November 3rd, 2006
Good things come to those who wait, but it is a crime to have had to wait almost thirty years for the release of these 1977 recordings of Chicago blues powerhouse Magic Slim & the Teardrops on That Ain’t Right. This was supposed to have been Magic Slim & the Teardrops American debut album, having been organized by veteran Chicago producer Ralph Bass and Henry Stone (of Miami’s TK Records) back in 1977. The blues business being what it is, the album never made it to the shelves. Thanks to the fine people at Delmark, we now have this recording back on the shelves and back in its original form. The 1977 recording had been modified in post production to give Slim’s guitar a cleaner, more conservative tone. Unfortunately, this took away his signature gritty sound, which is the very heart of the heavy, electric Chicago blues style. Thanks to some expert remastering, Delmark is able to send this legendary Chicago blues guitarist’s infamous tone and biting vibrato straight to our doors just as it would have been heard from Slim’s amplifier. It is worth every note.

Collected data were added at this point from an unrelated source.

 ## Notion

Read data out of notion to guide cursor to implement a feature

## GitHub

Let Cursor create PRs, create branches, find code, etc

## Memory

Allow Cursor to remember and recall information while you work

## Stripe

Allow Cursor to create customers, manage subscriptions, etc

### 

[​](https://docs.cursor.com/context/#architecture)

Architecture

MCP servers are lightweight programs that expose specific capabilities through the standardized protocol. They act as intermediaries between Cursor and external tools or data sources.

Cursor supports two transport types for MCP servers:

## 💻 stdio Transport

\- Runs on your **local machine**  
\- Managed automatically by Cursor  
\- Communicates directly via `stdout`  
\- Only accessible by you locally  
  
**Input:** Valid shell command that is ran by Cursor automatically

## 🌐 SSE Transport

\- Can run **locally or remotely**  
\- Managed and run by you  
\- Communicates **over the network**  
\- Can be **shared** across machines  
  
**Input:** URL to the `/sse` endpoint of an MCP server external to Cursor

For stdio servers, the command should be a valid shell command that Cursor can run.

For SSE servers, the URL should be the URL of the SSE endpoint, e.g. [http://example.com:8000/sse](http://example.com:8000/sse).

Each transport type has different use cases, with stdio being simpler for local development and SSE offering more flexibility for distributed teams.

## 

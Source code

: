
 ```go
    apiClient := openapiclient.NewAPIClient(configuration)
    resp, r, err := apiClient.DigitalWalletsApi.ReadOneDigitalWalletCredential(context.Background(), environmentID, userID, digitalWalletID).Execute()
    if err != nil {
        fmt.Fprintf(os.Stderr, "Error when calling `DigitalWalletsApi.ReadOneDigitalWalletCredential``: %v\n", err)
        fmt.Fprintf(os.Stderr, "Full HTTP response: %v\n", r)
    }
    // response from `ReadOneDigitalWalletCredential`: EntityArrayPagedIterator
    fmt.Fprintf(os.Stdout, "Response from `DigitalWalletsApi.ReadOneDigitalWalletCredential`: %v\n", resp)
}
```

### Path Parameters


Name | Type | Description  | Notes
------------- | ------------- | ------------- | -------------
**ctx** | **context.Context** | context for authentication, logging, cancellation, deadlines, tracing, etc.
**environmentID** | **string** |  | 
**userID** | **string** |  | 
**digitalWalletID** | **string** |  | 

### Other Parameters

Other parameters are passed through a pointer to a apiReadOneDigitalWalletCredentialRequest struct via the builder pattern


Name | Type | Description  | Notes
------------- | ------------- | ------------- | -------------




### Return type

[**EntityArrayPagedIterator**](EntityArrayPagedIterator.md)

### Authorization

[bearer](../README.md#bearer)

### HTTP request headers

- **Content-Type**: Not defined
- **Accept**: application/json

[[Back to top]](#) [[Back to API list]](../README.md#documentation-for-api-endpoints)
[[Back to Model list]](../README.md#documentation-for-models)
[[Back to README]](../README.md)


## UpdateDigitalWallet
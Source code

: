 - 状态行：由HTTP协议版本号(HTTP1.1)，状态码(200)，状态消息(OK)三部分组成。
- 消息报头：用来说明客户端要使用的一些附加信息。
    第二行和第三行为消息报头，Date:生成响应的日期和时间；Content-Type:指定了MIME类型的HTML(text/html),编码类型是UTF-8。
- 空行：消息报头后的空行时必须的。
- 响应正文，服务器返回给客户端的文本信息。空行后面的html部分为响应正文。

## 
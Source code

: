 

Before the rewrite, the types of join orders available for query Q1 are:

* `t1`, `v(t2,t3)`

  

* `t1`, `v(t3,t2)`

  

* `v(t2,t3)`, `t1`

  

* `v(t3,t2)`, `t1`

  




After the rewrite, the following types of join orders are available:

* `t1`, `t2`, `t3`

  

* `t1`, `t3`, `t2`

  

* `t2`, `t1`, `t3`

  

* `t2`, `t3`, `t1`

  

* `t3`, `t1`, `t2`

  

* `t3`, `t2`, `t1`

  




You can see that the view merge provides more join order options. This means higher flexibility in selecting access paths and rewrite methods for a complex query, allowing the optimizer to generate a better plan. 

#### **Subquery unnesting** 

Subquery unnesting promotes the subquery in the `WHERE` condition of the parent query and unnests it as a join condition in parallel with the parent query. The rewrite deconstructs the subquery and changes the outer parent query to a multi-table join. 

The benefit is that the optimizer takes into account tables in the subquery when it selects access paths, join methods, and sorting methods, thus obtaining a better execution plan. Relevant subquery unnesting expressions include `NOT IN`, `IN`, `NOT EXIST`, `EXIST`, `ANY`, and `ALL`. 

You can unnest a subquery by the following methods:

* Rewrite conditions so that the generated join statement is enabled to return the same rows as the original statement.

Another victim of the delayed release of the 1977 Ralph Bass recording sessions was Joe Carter. By contrast to Magic Slim’s howling tone, this CD closes out with Joe Carter and his Elmore James/T-Bone Walker style of vintage Chicago blues. Carter’s slide guitar playing is smooth and impeccable—a true tribute to Elmore James—and he really shines on covers of “Stormy Monday” and “I’m Worried.” This is one of only two sessions Carter ever recorded and it features Lacy Gibson, guitar; Sunnyland Slim, piano; Willie Black, bass; and Fred Below, drums. Unlike Magic Slim, Carter did little after these 1977 sessions since health problems forced him out of the clubs of Chicago. He passed away in 2001 and these recordings will make you take notice and miss the music lost. As for the delay of the release of these recordings, I believe the album title says it all—That Ain’t Right.